Darkness Hampers Hunt in Atlantic Near Argentia NAS

ARGENTIA, Nfld., Nov. 17, 1964 (UPI) — A U.S. Navy aircraft tonight crashed and exploded in the Atlantic four miles west of the U.S. Naval Air Station here, killing all 10 men aboard.

The Navy said in Jacksonville that the plane, attached to Patrol Squadron VP-45, was based, at the Jacksonville Naval Air Station.

Names of the victims were withheld pending notification of next of kin, but the Navy said the families of at least five of them live in the Jacksonville area.  


No Trace of Survivors

Searchers found no trace of survivors at the wreck scene in Placentia Bay off Newfoundland’s Avalon Peninsula. All that was left of the huge plane and its crew were tiny bits of cloth and other debris scattered over the choppy waters by a flashing explosion ln9that illuminated the darkened sky.

The Navy said the aircraft was a new P3A Orion sub hunter. Squadron VP-45 operates daily flights from the strategically located base on the edge of the North Atlantic.

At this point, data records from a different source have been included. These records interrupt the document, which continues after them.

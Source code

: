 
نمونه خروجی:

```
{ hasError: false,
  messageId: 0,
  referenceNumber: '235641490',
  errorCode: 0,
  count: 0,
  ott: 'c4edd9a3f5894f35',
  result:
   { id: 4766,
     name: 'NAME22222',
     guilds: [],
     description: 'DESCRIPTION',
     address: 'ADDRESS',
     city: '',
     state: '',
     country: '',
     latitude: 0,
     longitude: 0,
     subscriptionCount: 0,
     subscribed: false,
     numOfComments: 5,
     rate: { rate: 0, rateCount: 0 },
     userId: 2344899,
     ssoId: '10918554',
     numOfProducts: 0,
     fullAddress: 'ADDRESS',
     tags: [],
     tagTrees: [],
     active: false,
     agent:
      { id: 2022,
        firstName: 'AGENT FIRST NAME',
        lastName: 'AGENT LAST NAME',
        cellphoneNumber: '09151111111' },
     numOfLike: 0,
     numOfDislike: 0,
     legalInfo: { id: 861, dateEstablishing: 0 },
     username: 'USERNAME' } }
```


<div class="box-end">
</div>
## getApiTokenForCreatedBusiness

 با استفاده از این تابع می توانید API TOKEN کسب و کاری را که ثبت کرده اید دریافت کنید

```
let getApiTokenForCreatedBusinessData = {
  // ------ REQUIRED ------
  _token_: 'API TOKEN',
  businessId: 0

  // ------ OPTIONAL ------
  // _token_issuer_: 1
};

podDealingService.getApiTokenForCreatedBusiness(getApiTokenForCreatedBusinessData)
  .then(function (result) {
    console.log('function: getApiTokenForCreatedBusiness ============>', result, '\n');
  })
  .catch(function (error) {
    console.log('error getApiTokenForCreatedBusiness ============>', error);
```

The Navy said the four-engine turboprop plane was returning from a six-hour training mission when it disappeared from the base radar screens at 5:55 p.m. EST.

About to Land

It was about to land at the narrow base on a tiny peninsula jutting into the Atlantic.

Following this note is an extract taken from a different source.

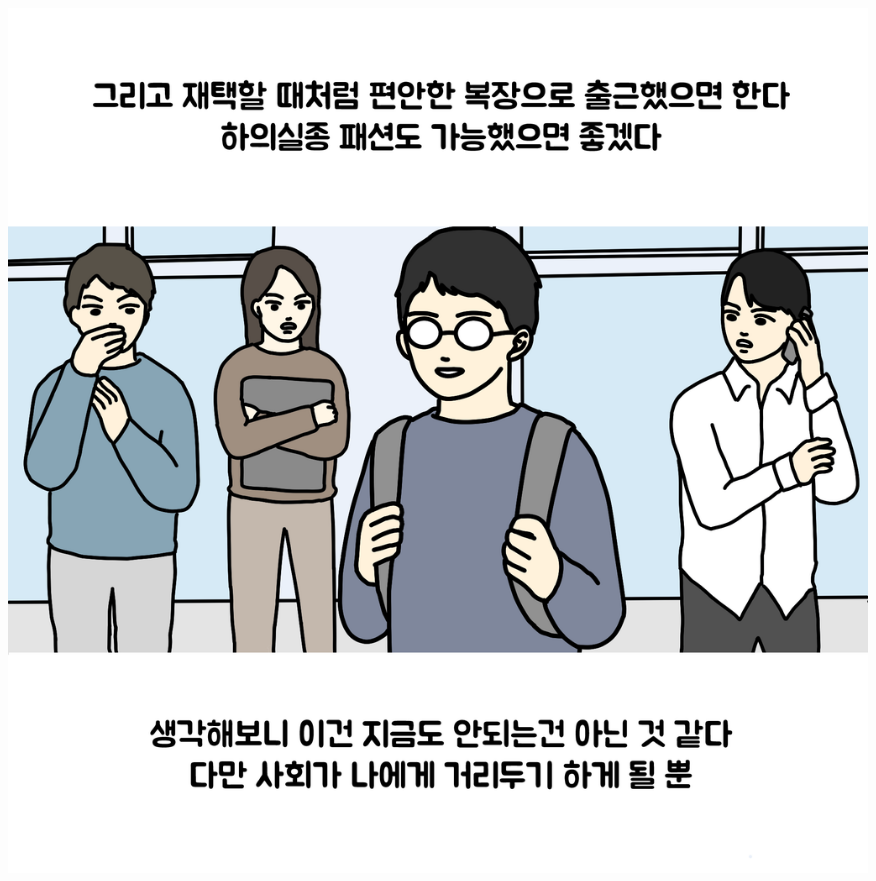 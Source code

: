 <img src="/images/devkyungsoo/cartoon50/cartoon50_5.png" width="100%" title="cartoon_image" alt="편안한 복장도 가능했으면"/>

Air control tower personnel and many of the some 6,000 Americans who are stationed here saw a bright flash in the darkened sky at sea level.

Two tugboats, two crash boats, a rescue helicopter and a Coast Guard C130 plane went to the scene but were hampered by darkness and deteriorating weather. A fierce snowstorm was about to hit. "We just haven’t been able to find a thing," said a rescue coordinator. "Just a few pieces of cloth." The wind was a moderate 20 miles an hour and skies were overcast at the time of the crash.

WebMaster's Note: AG3 Loren Woodward was working at the Fleet Weather Facility (FWF) that night. The FWF was located just below the airfield control tower and had a large window. Loren was just finishing up the hourly weather observation when he, and most of the others working there that night, observed a sudden large and bright fireball through the window. They didn't have any idea at the time what had happened but later heard that a P-3 Orion had crashed. Much later he remembers being told that the crash had something to do with a problem with one of the engines...but no cause was ever really determined. AG3 Woodward was friends with AE3 Celso Gonzales, a VP-45 crewman who was lost that night.